I feel the analogy to merging binary files breaks down here in more
than one way:

1)

Merging binary files is more complex than you suggest here.  In
particular, when creating a virtual merge base, the resolution chosen
is not the version of the file from HEAD, but the version of the file
from the merge base.  Nasty problems would result otherwise for the
recursive case.

If we tried to match how merging binary files behaved, we run into the
problem that the colliding file conflict case has no common version of
the file from a merge base.  So the same strategy just doesn't apply.
The closest would be outright deleting both versions of the file for
the virtual merge base and punting to the outer merge to deal with it.
That might be okay, but seems really odd to me.  I feel like it'd
unnecessarily increase the number of conflicts users will see, though
maybe it wouldn't be horrible if this was only done when the files
were considered dissimilar anyway.

2)

merging binary files only has 3 versions of the file to store at a
single $path in the index, which fit naturally in stages 1-3;
rename/add and rename/rename(2to1) have 4 and 6, respectively.  Having
three versions of a file from a 3-way merge makes fairly intuitive
sense.  Have 4 or 6 versions of a file at a path from a 3-way merge is
inherently more complex.  I think that just using the version from
HEAD risks users resolving things incorrectly much more likely than in
the case of a binary merge.

> [...]
>>> Can you add something more about the motivation to the commit message?
>>> E.g. is this about performance, interaction with some tools, to
>>> support some particular workflow, etc?
>>
>> To be honest, I'm a little unsure how without even more excessive and
>> repetitive wording across commits.
>
> Simplest way IMHO is to just put the rationale in patch 5/5. :)  In
> other words, explain the rationale for the end-user facing change in the
> same patch that changes the end-user facing behavior.

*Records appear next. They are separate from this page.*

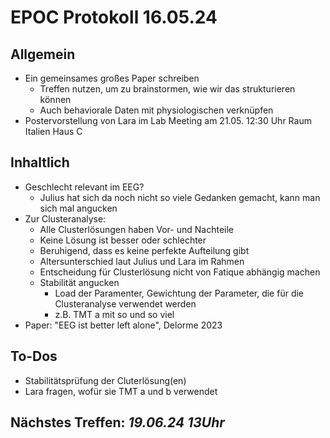 # EPOC Protokoll 16.05.24
## Allgemein
- Ein gemeinsames großes Paper schreiben
  - Treffen nutzen, um zu brainstormen, wie wir das strukturieren können
  - Auch behaviorale Daten mit physiologischen verknüpfen
- Postervorstellung von Lara im Lab Meeting am 21.05. 12:30 Uhr Raum Italien Haus C
## Inhaltlich
- Geschlecht relevant im EEG?
  - Julius hat sich da noch nicht so viele Gedanken gemacht, kann man sich mal angucken
- Zur Clusteranalyse:
  - Alle Clusterlösungen haben Vor- und Nachteile
  - Keine Lösung ist besser oder schlechter
  - Beruhigend, dass es keine perfekte Aufteilung gibt
  - Altersunterschied laut Julius und Lara im Rahmen
  - Entscheidung für Clusterlösung nicht von Fatique abhängig machen
  - Stabilität angucken
    - Load der Paramenter, Gewichtung der Parameter, die für die Clusteranalyse verwendet werden
    - z.B. TMT a mit so und so viel
- Paper: "EEG ist better left alone", Delorme 2023
## To-Dos
- Stabilitätsprüfung der Cluterlösung(en)
- Lara fragen, wofür sie TMT a und b verwendet
## Nächstes Treffen: *19.06.24 13Uhr*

Patches 3, 4, and 5 all change end-user facing behavior -- one patch
per conflict type to make the three types behave the same (the first
two patches add more testcases, and write a common function all three
types can use).  The rationale for the sets of changes is largely the
same, and is somewhat lengthy.  Should I repeat the rationale in full
in all three places?

>>                                     Let me attempt here, and maybe you
>> can suggest how to change my commit messages?
>>
>>   * When files are wildly dissimilar -- as you mentioned -- it'd be
>> easier for users to resolve conflicts if we wrote files out to
>> separate paths instead of two-way merging them.
>
> Today what we do (in both the wildly-dissimilar case and the
> less-dissimilar case) is write one proposed resolution to the worktree
> and put the competing versions in the index.  Tools like "git
> mergetool" are then able to pull the competing versions out of the
> index to allow showing them at the same time.
>
> My bias is that I've used VCSes before that wrote multiple competing
> files to the worktree and I have been happier with my experience
> resolving conflicts in git.  E.g. at any step I can run a build to try
> out the current proposed resolution, and there's less of a chance of
> accidentally commiting a ~HEAD file.
>
> [...]
>> There are three types of conflicts representing two (possibly
>> unrelated) files colliding at the same path: add/add, rename/add, and
>> rename/rename(2to1).  add/add does the two-way merge of the colliding
>> files, and the other two conflict types write the two colliding files
>> out to separate paths.
>
> Interesting.  I would be tempted to resolve this inconsistency the
> other way: by doing a half-hearted two-way merge (e.g. by picking one
> of the two versions of the colliding file) and marking the path as
> conflicted in the index.  That way it's more similar to edit/edit,
> too.

Your proposal is underspecified; there are more complicated cases
where your wording could have different meanings.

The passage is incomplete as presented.